The pensioners, some in their 70s and from the country’s rural areas, are also joined by many other younger Zimbabweans in queues which often see them lay cardboard boxes and plastic paper to sleep on.

In normal situations, Zimbabwean citizens above the age of 60 would quite often be allowed to jump queues in banking halls but because of the huge number of them trying to access cash at the same time, they do not enjoy the privilege.

“I came here on Wednesday hoping to withdraw my money and go back home the same day but failed as we were told that there was no money,” said 68 year-old Gogo MaNcube outside a People’s Own Savings Bank (POSB) branch in Bulawayo on Friday.

Like many of her age mates, Gogo MaNcube has found a new “home” by the entrance of the banking hall, often covering herself with plastic in a bid to avoid mosquito bites.

With her meagre pension earnings, she still finds herself also fending for her grandchildren whose parents are unemployed.

Her story is not so different from that of 71-year-old Khulumani Mlilo, a pensioner who also finds himself in the queues.
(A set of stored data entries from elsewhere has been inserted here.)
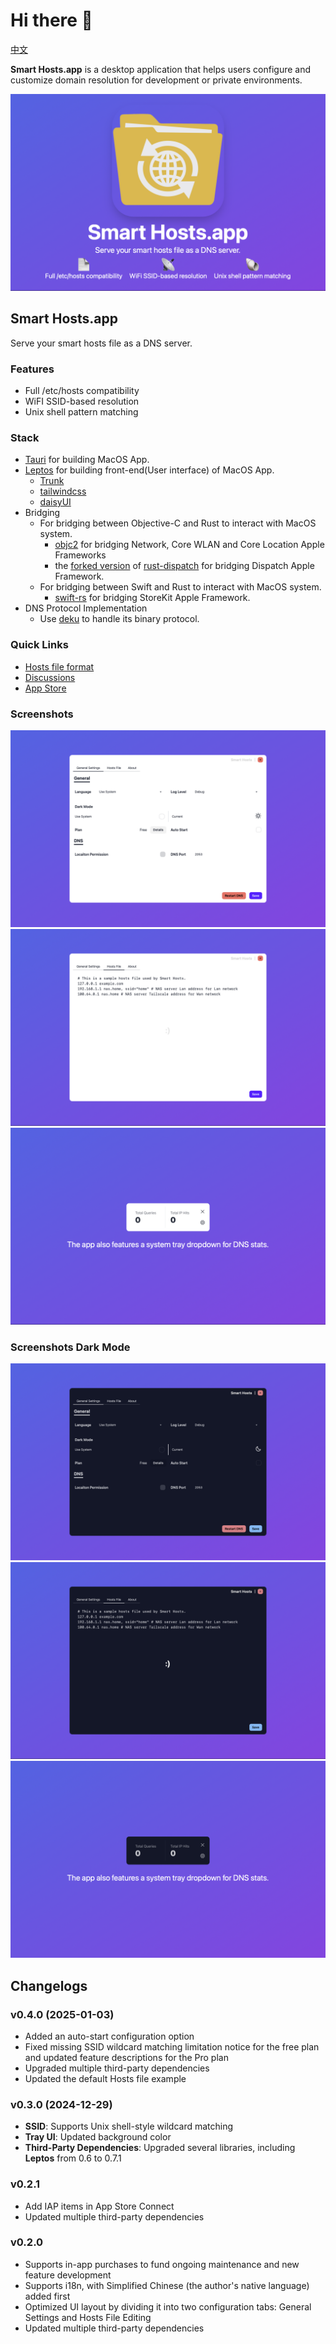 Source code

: # Hi there 👋

[中文](./README.zh.md)

**Smart Hosts.app** is a desktop application
that helps users configure and customize domain resolution
for development or private environments.

![Poster](./Poster.png)

## Smart Hosts.app

Serve your smart hosts file as a DNS server.

### Features

- Full /etc/hosts compatibility
- WiFI SSID-based resolution
- Unix shell pattern matching

### Stack

- [Tauri](https://github.com/tauri-apps/tauri) for building MacOS App.
- [Leptos](https://github.com/leptos-rs/leptos) for
  building front-end(User interface) of MacOS App.
  - [Trunk](https://github.com/trunk-rs/trunk)
  - [tailwindcss](https://github.com/tailwindlabs/tailwindcss)
  - [daisyUI](https://github.com/saadeghi/daisyui)
- Bridging
  - For bridging between Objective-C and Rust to interact with MacOS system.
    - [objc2](https://github.com/madsmtm/objc2) for bridging Network,
      Core WLAN and Core Location Apple Frameworks
    - the [forked version](https://github.com/turbocool3r/rust-dispatch) of [rust-dispatch](https://github.com/SSheldon/rust-dispatch)
      for bridging Dispatch Apple Framework.
  - For bridging between Swift and Rust to interact with MacOS system.
    - [swift-rs](swift-rs)
      for bridging StoreKit Apple Framework.
- DNS Protocol Implementation
  - Use [deku](https://github.com/sharksforarms/deku) to handle its binary protocol.

### Quick Links

- [Hosts file format](./Hosts.md)
- [Discussions](https://github.com/orgs/Smart-Hosts/discussions)
- [App Store](https://apps.apple.com/us/app/smart-hosts/id6738317830)

### Screenshots

![preferences window | general](./screenshots/PreferencesGeneral.png)
![preferences window | hosts file](./screenshots/PreferencesHostsFile.png)
![tray window](./screenshots/Tray.png)

### Screenshots Dark Mode

![preferences window | general](./screenshots_dark/PreferencesGeneral.png)
![preferences window | hosts file](./screenshots_dark/PreferencesHostsFile.png)
![tray window](./screenshots_dark/Tray.png)

## Changelogs

### v0.4.0 (2025-01-03)

- Added an auto-start configuration option
- Fixed missing SSID wildcard matching limitation notice for the free plan
  and updated feature descriptions for the Pro plan
- Upgraded multiple third-party dependencies
- Updated the default Hosts file example

### v0.3.0 (2024-12-29)

- **SSID**: Supports Unix shell-style wildcard matching
- **Tray UI**: Updated background color
- **Third-Party Dependencies**: Upgraded several libraries,
  including **Leptos** from 0.6 to 0.7.1

### v0.2.1

- Add IAP items in App Store Connect
- Updated multiple third-party dependencies

### v0.2.0

- Supports in-app purchases to fund ongoing maintenance
  and new feature development
- Supports i18n, with Simplified Chinese (the author's native language) added first
- Optimized UI layout by dividing it into two configuration tabs:
  General Settings and Hosts File Editing
- Updated multiple third-party dependencies
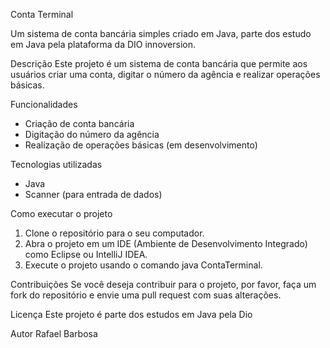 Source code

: Conta Terminal

Um sistema de conta bancária simples criado em Java, parte dos estudo em Java pela plataforma da DIO innoversion.

Descrição
Este projeto é um sistema de conta bancária que permite aos usuários criar uma conta, digitar o número da agência e realizar operações básicas.

Funcionalidades
- Criação de conta bancária
- Digitação do número da agência
- Realização de operações básicas (em desenvolvimento)

Tecnologias utilizadas
- Java
- Scanner (para entrada de dados)

Como executar o projeto
1. Clone o repositório para o seu computador.
2. Abra o projeto em um IDE (Ambiente de Desenvolvimento Integrado) como Eclipse ou IntelliJ IDEA.
3. Execute o projeto usando o comando java ContaTerminal.

Contribuições
Se você deseja contribuir para o projeto, por favor, faça um fork do repositório e envie uma pull request com suas alterações.

Licença
Este projeto é parte dos estudos em Java pela Dio

Autor
Rafael Barbosa 


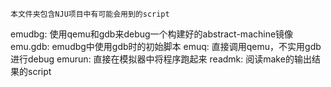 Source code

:     本文件夹包含NJU项目中有可能会用到的script

emudbg: 使用qemu和gdb来debug一个构建好的abstract-machine镜像
emu.gdb: emudbg中使用gdb时的初始脚本
emuq: 直接调用qemu，不实用gdb进行debug 
emurun: 直接在模拟器中将程序跑起来 
readmk: 阅读make的输出结果的script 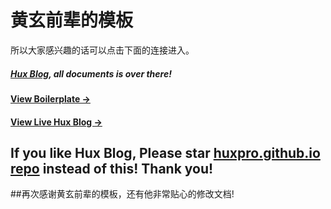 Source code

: # 黄玄前辈的模板
所以大家感兴趣的话可以点击下面的连接进入。

#####  [Hux Blog](https://github.com/Huxpro/huxpro.github.io), all documents is over there!

#### [View Boilerplate &rarr;](http://huangxuan.me/huxblog-boilerplate/)

#### [View Live Hux Blog &rarr;](http://huangxuan.me)

## If you like Hux Blog, Please star [huxpro.github.io repo](https://github.com/Huxpro/huxpro.github.io) instead of this! Thank you!

##再次感谢黄玄前辈的模板，还有他非常贴心的修改文档!

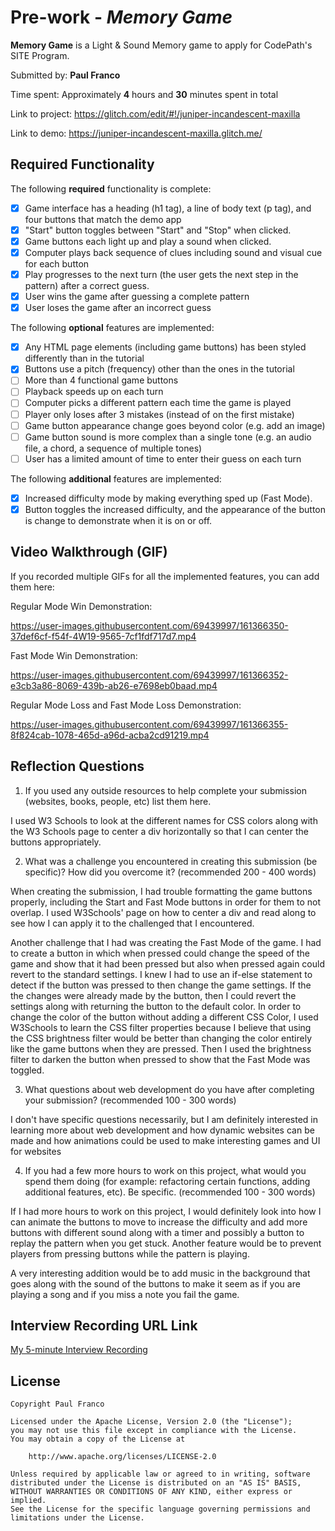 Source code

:# Pre-work - *Memory Game*

**Memory Game** is a Light & Sound Memory game to apply for CodePath's SITE Program. 

Submitted by: **Paul Franco**

Time spent: Approximately **4** hours and **30** minutes spent in total

Link to project: https://glitch.com/edit/#!/juniper-incandescent-maxilla

Link to demo: https://juniper-incandescent-maxilla.glitch.me/

## Required Functionality

The following **required** functionality is complete:

* [x] Game interface has a heading (h1 tag), a line of body text (p tag), and four buttons that match the demo app
* [x] "Start" button toggles between "Start" and "Stop" when clicked. 
* [x] Game buttons each light up and play a sound when clicked. 
* [x] Computer plays back sequence of clues including sound and visual cue for each button
* [x] Play progresses to the next turn (the user gets the next step in the pattern) after a correct guess. 
* [x] User wins the game after guessing a complete pattern
* [x] User loses the game after an incorrect guess

The following **optional** features are implemented:

* [x] Any HTML page elements (including game buttons) has been styled differently than in the tutorial
* [x] Buttons use a pitch (frequency) other than the ones in the tutorial
* [ ] More than 4 functional game buttons
* [ ] Playback speeds up on each turn
* [ ] Computer picks a different pattern each time the game is played
* [ ] Player only loses after 3 mistakes (instead of on the first mistake)
* [ ] Game button appearance change goes beyond color (e.g. add an image)
* [ ] Game button sound is more complex than a single tone (e.g. an audio file, a chord, a sequence of multiple tones)
* [ ] User has a limited amount of time to enter their guess on each turn

The following **additional** features are implemented:

- [x] Increased difficulty mode by making everything sped up (Fast Mode).
- [x] Button toggles the increased difficulty, and the appearance of the button is change to demonstrate when it is on or off.
## Video Walkthrough (GIF)

If you recorded multiple GIFs for all the implemented features, you can add them here:

Regular Mode Win Demonstration:

https://user-images.githubusercontent.com/69439997/161366350-37def6cf-f54f-4W19-9565-7cf1fdf717d7.mp4

Fast Mode Win Demonstration:

https://user-images.githubusercontent.com/69439997/161366352-e3cb3a86-8069-439b-ab26-e7698eb0baad.mp4

Regular Mode Loss and Fast Mode Loss Demonstration:

https://user-images.githubusercontent.com/69439997/161366355-8f824cab-1078-465d-a96d-acba2cd91219.mp4




## Reflection Questions
1. If you used any outside resources to help complete your submission (websites, books, people, etc) list them here. 

I used W3 Schools to look at the different names for CSS colors along with the W3 Schools page to center a div horizontally so that I can center the buttons appropriately. 

2. What was a challenge you encountered in creating this submission (be specific)? How did you overcome it? (recommended 200 - 400 words) 

When creating the submission, I had trouble formatting the game buttons properly, including the Start and Fast Mode buttons in order for them to not overlap. I used W3Schools' page on how to center a div and read along to see how I can apply it to the challenged that I encountered.

Another challenge that I had was creating the Fast Mode of the game. I had to create a button in which when pressed could change the speed of the game and show that it had been pressed but also when pressed again could revert to the standard settings. I knew I had to use an if-else statement to detect if the button was pressed to then change the game settings. If the the changes were already made by the button, then I could revert the settings along with returning the button to the default color. In order to change the color of the button without adding a different CSS Color, I used W3Schools to learn the CSS filter properties because I believe that using the CSS brightness filter would be better than changing the color entirely like the game buttons when they are pressed. Then I used the brightness filter to darken the button when pressed to show that the Fast Mode was toggled. 

3. What questions about web development do you have after completing your submission? (recommended 100 - 300 words) 

I don't have specific questions necessarily, but I am definitely interested in learning more about web development and how dynamic websites can be made and how animations could be used to make interesting games and UI for websites

4. If you had a few more hours to work on this project, what would you spend them doing (for example: refactoring certain functions, adding additional features, etc). Be specific. (recommended 100 - 300 words) 

If I had more hours to work on this project, I would definitely look into how I can animate the buttons to move to increase the difficulty and add more buttons with different sound along with a timer and possibly a button to replay the pattern when you get stuck. Another feature would be to prevent players from pressing buttons while the pattern is playing.

A very interesting addition would be to add music in the background that goes along with the sound of the buttons to make it seem as if you are playing a song and if you miss a note you fail the game. 


## Interview Recording URL Link

[My 5-minute Interview Recording](your-link-here)



## License

    Copyright Paul Franco

    Licensed under the Apache License, Version 2.0 (the "License");
    you may not use this file except in compliance with the License.
    You may obtain a copy of the License at

        http://www.apache.org/licenses/LICENSE-2.0

    Unless required by applicable law or agreed to in writing, software
    distributed under the License is distributed on an "AS IS" BASIS,
    WITHOUT WARRANTIES OR CONDITIONS OF ANY KIND, either express or implied.
    See the License for the specific language governing permissions and
    limitations under the License.
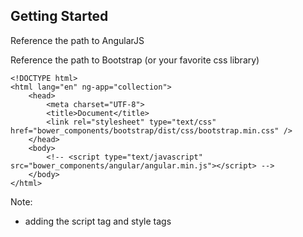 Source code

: ## Getting Started
Reference the path to AngularJS

Reference the path to Bootstrap (or your favorite css library)

	<!DOCTYPE html>
	<html lang="en" ng-app="collection">
		<head>
		    <meta charset="UTF-8">
		    <title>Document</title>
            <link rel="stylesheet" type="text/css" href="bower_components/bootstrap/dist/css/bootstrap.min.css" />
        </head>
        <body>
            <!-- <script type="text/javascript" src="bower_components/angular/angular.min.js"></script> -->
        </body>
    </html>

Note:
- adding the script tag and style tags
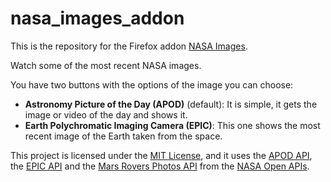 # nasa_images_addon
This is the repository for the Firefox addon [NASA Images](https://addons.mozilla.org/es/firefox/addon/nasa-images/).

Watch some of the most recent NASA images.

You have two buttons with the options of the image you can choose:

<ul>
    <li><b>Astronomy Picture of the Day (APOD)</b> (default): It is simple, it gets the image or video of the day and shows it.</li>
    <li><b>Earth Polychromatic Imaging Camera (EPIC)</b>: This one shows the most recent image of the Earth taken from the space.</li>
</ul>

This project is licensed under the [MIT License](https://choosealicense.com/licenses/mit/), and it uses the [APOD API](https://github.com/nasa/apod-api#docs), the [EPIC API](https://epic.gsfc.nasa.gov/about/api) and the [Mars Rovers Photos API](https://github.com/chrisccerami/mars-photo-api) from the [NASA Open APIs](https://api.nasa.gov/).

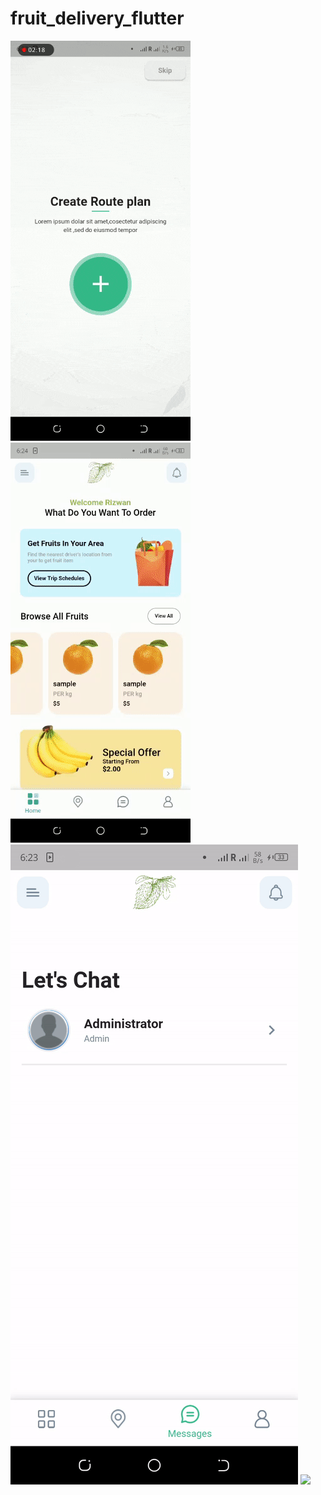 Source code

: # fruit_delivery_flutter


![](ezgif.com-gif-maker.gif)
![](ezgif.com-gif-maker%20(1).gif)
![](ezgif.com-gif-maker%20(2).gif)
![](ezgif.com-gif-maker%20(3).gif)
But Mlilo directs his anger at the powers that be that he accuses of authoring the current crisis.

“We are not being fairly treated in this country,” he fumed.

“How can the government allow this to happen? We worked hard for this money but now we are struggling to access it.”

Other pensioners interviewed said they will use their tough experiences outside banking halls to decide who to vote for in the 2018 elections.

Authorities say they are not responsible for the current cash crisis which they blame on businesses that have failed to bank their cash with local banks fearing the unknown.

To remedy the crisis, government plans to introduce bond notes pegged against the US dollar but citizens have strongly resisted the move fearing a return of the 2008 hyper inflationary period in which savings were lost as monetary authorities imposed bank withdrawal limits.